Permitindo-me destacar individualidades num grupo que durante 60 minutos valeu essencialmente como equipa, gostei especialmente de Ruben Amorim e Silas. O Ruben está adulto, um senhor jogador - aliando garra, versatilidade e inteligência. Já o Silas, nos dias em que a coisa sai bem e tem vontade de levar a equipa para a frente, dispensa apresentações (aliás como o Zé Pedro, a quem agora se observam interessantes preocupações defensivas). Weldon e Roncatto trabalharam imenso - o primeiro melhor do que o segundo - e Amaral e Mendonça entraram muito bem no jogo. Continuo sem perceber porque é o angolano tão pouco utilizado nos compromissos caseiros...
O que vou dizer de seguida é evidente mas, por justiça para com os nossos craques e em especial pelo sexteto mais defensivo, nunca será excessivo repeti-lo: do outro lado estava o Bayern de Munique e não aquela simpática rapaziada do Shakhtar Donetsk! E eu, que sou amante do futebol, folgo em ter visto ao vivo pela primeira vez o Luca Toni que é, sem favor, um dos cinco melhores pontas de lança do mundo e que para isso nem precisa que o apoio dos alas actue em grande plano. Toni - excepcional a jogar no limite do fora de jogo - marcou o golo que dita a morte do nosso sonho depois de uma recepção de bola tão difícil quanto fantástica e de um remate de primeira que distingue os predestinados dos medianos. Os predestinados não inventam. E se me permitem uma opinião contra-corrente, o golo é perfeitamente legal (ao invés da grande penalidade clara que ficou por assinalar a nosso favor poucos minutos depois).

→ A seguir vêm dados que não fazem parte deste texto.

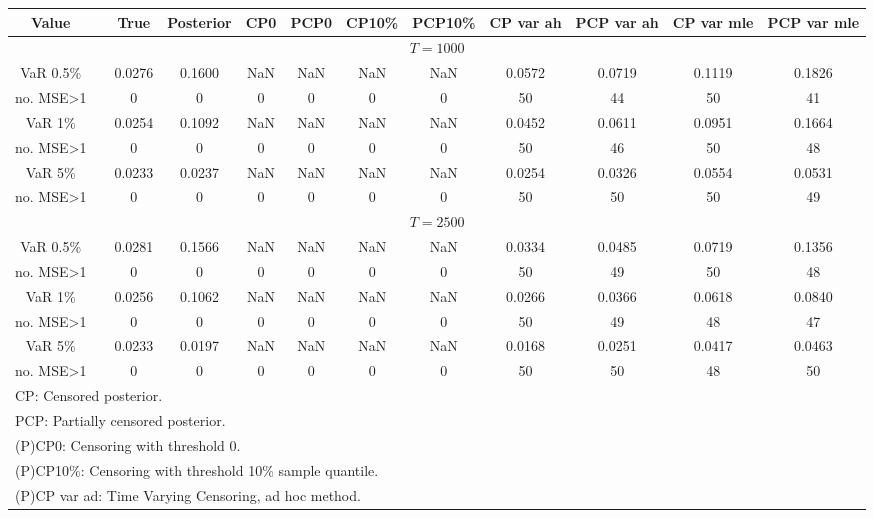 { \renewcommand{\arraystretch}{1.2} 
\begin{sidewaystable} 
\center 
\begin{tabular}{cc cc cccc cccc} 
Value && True & Posterior & CP0  & PCP0 & CP10\%  & PCP10\% &CP var ah & PCP var ah & CP var mle & PCP var mle \\ \hline 
\hline 
\multicolumn{12}{c}{$T =1000$}  \\ 
\hline 
VaR 0.5\% && 0.0276 & 0.1600 &    NaN &    NaN &    NaN &    NaN &0.0572 & 0.0719 & 0.1119 & 0.1826 \\ 
no. MSE>1 && 0 & 0 & 0 & 0 & 0 & 0 &50 & 44 & 50 & 41 \\[1ex] 
VaR 1\% && 0.0254 & 0.1092 &    NaN &    NaN &    NaN &    NaN &0.0452 & 0.0611 & 0.0951 & 0.1664 \\ 
no. MSE>1 && 0 & 0 & 0 & 0 & 0 & 0 &50 & 46 & 50 & 48 \\[1ex] 
VaR 5\% && 0.0233 & 0.0237 &    NaN &    NaN &    NaN &    NaN &0.0254 & 0.0326 & 0.0554 & 0.0531 \\ 
no. MSE>1 && 0 & 0 & 0 & 0 & 0 & 0 &50 & 50 & 50 & 49 \\[1ex] 
\hline 
\multicolumn{12}{c}{$T =2500$}  \\ 
\hline 
VaR 0.5\% && 0.0281 & 0.1566 &    NaN &    NaN &    NaN &    NaN &0.0334 & 0.0485 & 0.0719 & 0.1356 \\ 
no. MSE>1 && 0 & 0 & 0 & 0 & 0 & 0 &50 & 49 & 50 & 48 \\[1ex] 
VaR 1\% && 0.0256 & 0.1062 &    NaN &    NaN &    NaN &    NaN &0.0266 & 0.0366 & 0.0618 & 0.0840 \\ 
no. MSE>1 && 0 & 0 & 0 & 0 & 0 & 0 &50 & 49 & 48 & 47 \\[1ex] 
VaR 5\% && 0.0233 & 0.0197 &    NaN &    NaN &    NaN &    NaN &0.0168 & 0.0251 & 0.0417 & 0.0463 \\ 
no. MSE>1 && 0 & 0 & 0 & 0 & 0 & 0 &50 & 50 & 48 & 50 \\[1ex] 
\hline 
\multicolumn{12}{l}{\footnotesize{CP: Censored posterior.}}  \\ 
\multicolumn{12}{l}{\footnotesize{PCP: Partially censored posterior.}} \\ 
\multicolumn{12}{l}{\footnotesize{(P)CP0: Censoring with threshold 0.}} \\ 
\multicolumn{12}{l}{\footnotesize{(P)CP10\%: Censoring with threshold 10\% sample quantile.}}  \\ 
\multicolumn{12}{l}{\footnotesize{(P)CP var ad: Time Varying Censoring, ad hoc method.}} \\ 

\end{tabular}
\end{sidewaystable}}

Rematando: o aplauso final e quase unânime que dedicámos aos nossos profissionais vai de algum modo ao encontro de uma das frases de Jorge Jesus na conferência de imprensa final. Se o Belenenses deixar sempre em campo o sangue, o suor e as lágrimas que ontem ficaram no Restelo, independentemente do adversário, não vejo que haja muitos jogos da competição interna que possamos perder. Se Jesus disso mentalizar os craques e em entendendo estes a lição, o futuro é risonho. O rigor e o querer do Belenenses dos primeiros 60 minutos dariam, já na segunda-feira, três batatas ao Boavista.
Duas notas finais. A primeira é uma pergunta: alguém sabe qual a razão do "Bar do Rugby" não dar agora apoio aos comes e bebes (situação que já verifiquei frente ao Leiria)? É que as capacidades humanas têm limites, o simpático estaminé do lado não dá para tudo e a situação ontem vivida ao intervalo, pelo péssimo serviço prestado (pelo clube, não por quem serve e faz o seu melhor!), está nos limites do ridículo.
Segundo ponto: já aqui o escrevi uma vez mas repito; creio que face ao novo quadro legal a Fúria Azul deve merecer do Belenenses todo o apoio possível e imaginário. Não sei se é o que se verifica, quero crer que não, mas não consigo conter a dúvida: se os adeptos alemães podem cobrir toda a superior de faixas, umas atrás das outras, a Fúria Azul não pode colocar as suas porquê? Acaso a claque alemã se registou formalmente junto das nossas autoridades?